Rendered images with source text
======
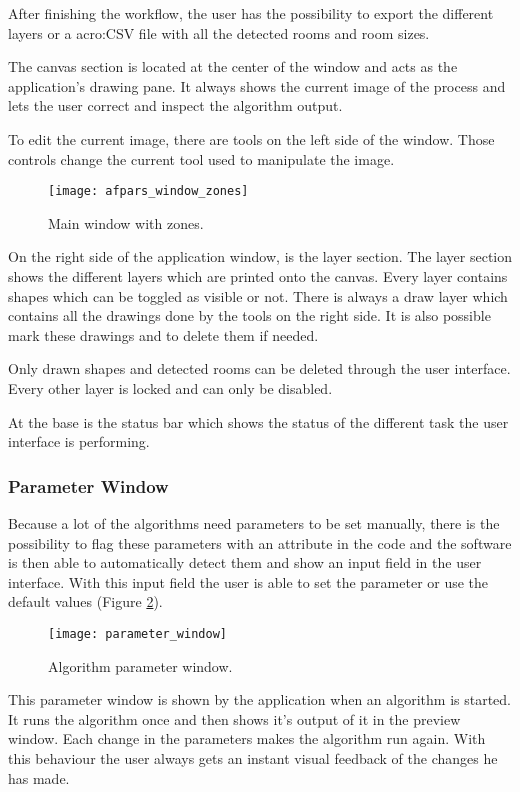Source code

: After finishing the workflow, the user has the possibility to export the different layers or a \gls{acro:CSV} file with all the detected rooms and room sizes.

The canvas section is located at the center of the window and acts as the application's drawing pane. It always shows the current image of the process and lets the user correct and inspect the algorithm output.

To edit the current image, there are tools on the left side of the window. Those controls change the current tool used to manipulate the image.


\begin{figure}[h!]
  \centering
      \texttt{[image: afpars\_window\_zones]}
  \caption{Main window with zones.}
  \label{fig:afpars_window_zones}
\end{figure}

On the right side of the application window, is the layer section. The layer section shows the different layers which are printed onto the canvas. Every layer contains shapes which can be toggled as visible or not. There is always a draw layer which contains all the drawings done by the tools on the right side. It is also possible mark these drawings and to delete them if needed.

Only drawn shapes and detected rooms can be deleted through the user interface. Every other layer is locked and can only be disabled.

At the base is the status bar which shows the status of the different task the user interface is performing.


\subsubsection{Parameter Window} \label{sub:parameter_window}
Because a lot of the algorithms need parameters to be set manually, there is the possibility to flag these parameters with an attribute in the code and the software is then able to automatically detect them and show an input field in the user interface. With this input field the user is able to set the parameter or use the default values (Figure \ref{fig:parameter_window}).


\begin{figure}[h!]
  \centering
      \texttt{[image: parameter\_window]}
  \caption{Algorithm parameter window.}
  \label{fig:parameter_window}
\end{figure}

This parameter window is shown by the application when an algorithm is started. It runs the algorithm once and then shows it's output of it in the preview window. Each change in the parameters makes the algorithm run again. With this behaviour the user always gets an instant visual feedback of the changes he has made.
======
**Exercise details**
Retype the entries verbatim and drop the pictures.

**Exercise solution**
Source code

: After finishing the workflow, the user has the possibility to export the different layers or a \gls{acro:CSV} file with all the detected rooms and room sizes.

The canvas section is located at the center of the window and acts as the application's drawing pane. It always shows the current image of the process and lets the user correct and inspect the algorithm output.

To edit the current image, there are tools on the left side of the window. Those controls change the current tool used to manipulate the image.


\begin{figure}[h!]
  \centering
      \texttt{[image: afpars\_window\_zones]}
  \caption{Main window with zones.}
  \label{fig:afpars_window_zones}
\end{figure}

On the right side of the application window, is the layer section. The layer section shows the different layers which are printed onto the canvas. Every layer contains shapes which can be toggled as visible or not. There is always a draw layer which contains all the drawings done by the tools on the right side. It is also possible mark these drawings and to delete them if needed.

Only drawn shapes and detected rooms can be deleted through the user interface. Every other layer is locked and can only be disabled.

At the base is the status bar which shows the status of the different task the user interface is performing.


\subsubsection{Parameter Window} \label{sub:parameter_window}
Because a lot of the algorithms need parameters to be set manually, there is the possibility to flag these parameters with an attribute in the code and the software is then able to automatically detect them and show an input field in the user interface. With this input field the user is able to set the parameter or use the default values (Figure \ref{fig:parameter_window}).


\begin{figure}[h!]
  \centering
      \texttt{[image: parameter\_window]}
  \caption{Algorithm parameter window.}
  \label{fig:parameter_window}
\end{figure}

This parameter window is shown by the application when an algorithm is started. It runs the algorithm once and then shows it's output of it in the preview window. Each change in the parameters makes the algorithm run again. With this behaviour the user always gets an instant visual feedback of the changes he has made.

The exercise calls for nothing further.